Hacia ese espacio paradisíaco llega Frank (Pierre Deladonchamps, en una labor soberbia), joven gay que se enamora a primera vista de Michel (Christophe Paou), conocido por todos los que se bañan allí. Michel es un eximio nadador, y su cuerpo testimonia horas de entrenamiento. En un atardecer, Frank se queda observándolo y presencia el momento en el que ahoga a su pareja. Desconcertado, vuelve al otro día como si nada hubiera pasado y entabla un encuentro sexual que, poco a poco, mutará hacia un vínculo más estrecho.

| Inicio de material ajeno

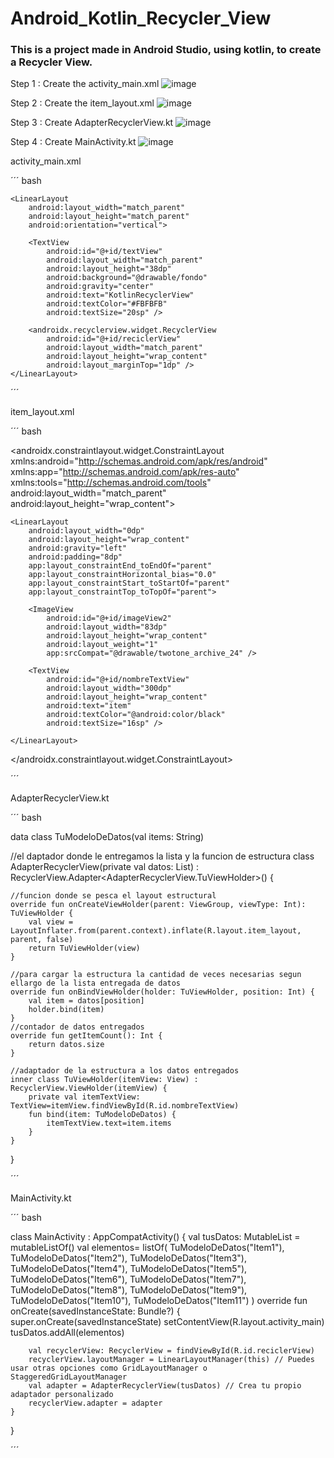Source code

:# Android_Kotlin_Recycler_View
### This is a project made in Android Studio, using kotlin, to create a Recycler View. 

Step 1 : Create the activity_main.xml
![image](https://github.com/juliaigz/Android_Kotlin_Recycler_View/assets/40221707/c63d85fe-83f1-488e-b18b-5c5af7d0a40f)

Step 2 : Create the item_layout.xml
![image](https://github.com/juliaigz/Android_Kotlin_Recycler_View/assets/40221707/468d7740-93c9-4d24-85f1-976fa7729581)

Step 3 : Create  AdapterRecyclerView.kt
![image](https://github.com/juliaigz/Android_Kotlin_Recycler_View/assets/40221707/e49e4ae4-1032-4b20-9d4b-d0f2b9edeab5)

Step 4 : Create MainActivity.kt
![image](https://github.com/juliaigz/Android_Kotlin_Recycler_View/assets/40221707/be52a46f-fce2-4ed3-8e98-d9a985b670b6)


activity_main.xml

´´´ bash

<?xml version="1.0" encoding="utf-8"?>
<FrameLayout xmlns:android="http://schemas.android.com/apk/res/android"
    xmlns:app="http://schemas.android.com/apk/res-auto"
    xmlns:tools="http://schemas.android.com/tools"
    android:layout_width="match_parent"
    android:layout_height="match_parent"
    tools:context=".MainActivity">

    <LinearLayout
        android:layout_width="match_parent"
        android:layout_height="match_parent"
        android:orientation="vertical">

        <TextView
            android:id="@+id/textView"
            android:layout_width="match_parent"
            android:layout_height="38dp"
            android:background="@drawable/fondo"
            android:gravity="center"
            android:text="KotlinRecyclerView"
            android:textColor="#FBFBFB"
            android:textSize="20sp" />

        <androidx.recyclerview.widget.RecyclerView
            android:id="@+id/reciclerView"
            android:layout_width="match_parent"
            android:layout_height="wrap_content"
            android:layout_marginTop="1dp" />
    </LinearLayout>

</FrameLayout>

´´´


item_layout.xml

´´´ bash

<?xml version="1.0" encoding="utf-8"?>
<androidx.constraintlayout.widget.ConstraintLayout xmlns:android="http://schemas.android.com/apk/res/android"
    xmlns:app="http://schemas.android.com/apk/res-auto"
    xmlns:tools="http://schemas.android.com/tools"
    android:layout_width="match_parent"
    android:layout_height="wrap_content">

    <LinearLayout
        android:layout_width="0dp"
        android:layout_height="wrap_content"
        android:gravity="left"
        android:padding="8dp"
        app:layout_constraintEnd_toEndOf="parent"
        app:layout_constraintHorizontal_bias="0.0"
        app:layout_constraintStart_toStartOf="parent"
        app:layout_constraintTop_toTopOf="parent">

        <ImageView
            android:id="@+id/imageView2"
            android:layout_width="83dp"
            android:layout_height="wrap_content"
            android:layout_weight="1"
            app:srcCompat="@drawable/twotone_archive_24" />

        <TextView
            android:id="@+id/nombreTextView"
            android:layout_width="300dp"
            android:layout_height="wrap_content"
            android:text="item"
            android:textColor="@android:color/black"
            android:textSize="16sp" />

    </LinearLayout>

</androidx.constraintlayout.widget.ConstraintLayout>

´´´




AdapterRecyclerView.kt

´´´ bash

data class TuModeloDeDatos(val items: String)

//el daptador donde le entregamos la lista y la funcion de estructura
class AdapterRecyclerView(private val datos: List<TuModeloDeDatos>) : RecyclerView.Adapter<AdapterRecyclerView.TuViewHolder>() {

    //funcion donde se pesca el layout estructural
    override fun onCreateViewHolder(parent: ViewGroup, viewType: Int): TuViewHolder {
        val view = LayoutInflater.from(parent.context).inflate(R.layout.item_layout, parent, false)
        return TuViewHolder(view)
    }

    //para cargar la estructura la cantidad de veces necesarias segun ellargo de la lista entregada de datos
    override fun onBindViewHolder(holder: TuViewHolder, position: Int) {
        val item = datos[position]
        holder.bind(item)
    }
    //contador de datos entregados
    override fun getItemCount(): Int {
        return datos.size
    }

    //adaptador de la estructura a los datos entregados
    inner class TuViewHolder(itemView: View) : RecyclerView.ViewHolder(itemView) {
        private val itemTextView: TextView=itemView.findViewById(R.id.nombreTextView)
        fun bind(item: TuModeloDeDatos) {
            itemTextView.text=item.items
        }
    }
}

´´´



MainActivity.kt

´´´ bash 

class MainActivity : AppCompatActivity() {
    val tusDatos: MutableList<TuModeloDeDatos> = mutableListOf()
    val elementos= listOf(
        TuModeloDeDatos("Item1"),
                TuModeloDeDatos("Item2"),
                TuModeloDeDatos("Item3"),
                TuModeloDeDatos("Item4"),
                TuModeloDeDatos("Item5"),
                TuModeloDeDatos("Item6"),
                TuModeloDeDatos("Item7"),
                TuModeloDeDatos("Item8"),
                TuModeloDeDatos("Item9"),
                TuModeloDeDatos("Item10"),
                TuModeloDeDatos("Item11")
    )
    override fun onCreate(savedInstanceState: Bundle?) {
        super.onCreate(savedInstanceState)
        setContentView(R.layout.activity_main)
        tusDatos.addAll(elementos)

        val recyclerView: RecyclerView = findViewById(R.id.reciclerView)
        recyclerView.layoutManager = LinearLayoutManager(this) // Puedes usar otras opciones como GridLayoutManager o StaggeredGridLayoutManager
        val adapter = AdapterRecyclerView(tusDatos) // Crea tu propio adaptador personalizado
        recyclerView.adapter = adapter
    }
}

´´´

Nunca sabremos lo que ocurre fuera de aquel lugar; el espectador recibirá unos pocos datos a partir de las alusiones de los personajes. A los dos ya apuntados se agrega Henri, hombre poco agraciado y heterosexual que purga las penas de un amor que quedó en el tiempo sentándose frente al lago y meditando. Henri es uno de los personajes más melancólicos y fascinantes que arrojó el cine. En varios diálogos que mantiene con Frank surge una amistad singular, como no podía ser de otra forma en tamaño paisaje. Ese vínculo tiene mucho de El banquete, antiguo texto que versa sobre el amor. Porque de eso se trata: del amor que emerge de la palabra. Cual filósofo socrático, Henri niega al cuerpo e interpela al joven e idílico Frank. Y de alguna manera lo protege o alerta sobre el peligro que está allí, a unos pasos de distancia.
Poco a poco, la trama potencia su intriga en el espectador y en la mente de Frank, sobre todo cuando un inspector comience a “inmiscuirse” en ese mundo que no le pertenece. Este personaje ofrece una mirada transversal sobre un fenoménica del goce entre varones que el film naturaliza durante la primera mitad. Es por eso que el juego de identificaciones entre la mirada de Frank y la del espectador se unifican; a Alain Guiraudie le interesa lo explícito como condensador de pasiones, no como signo pornográfico.
Las escenas de sexo funcionan como modulaciones de ese deseo irrefrenable. Mientras que en el cine pornográfico son meros rituales para el receptor, aquí lo que se acentúa es su vinculación con la esfera emocional del personaje. Una decisión inteligente, que se integra a este universo tan fascinante e inevitable como el deseo mismo. Sin lugar a dudas, estamos frente a una de las obras maestras de esta temporada.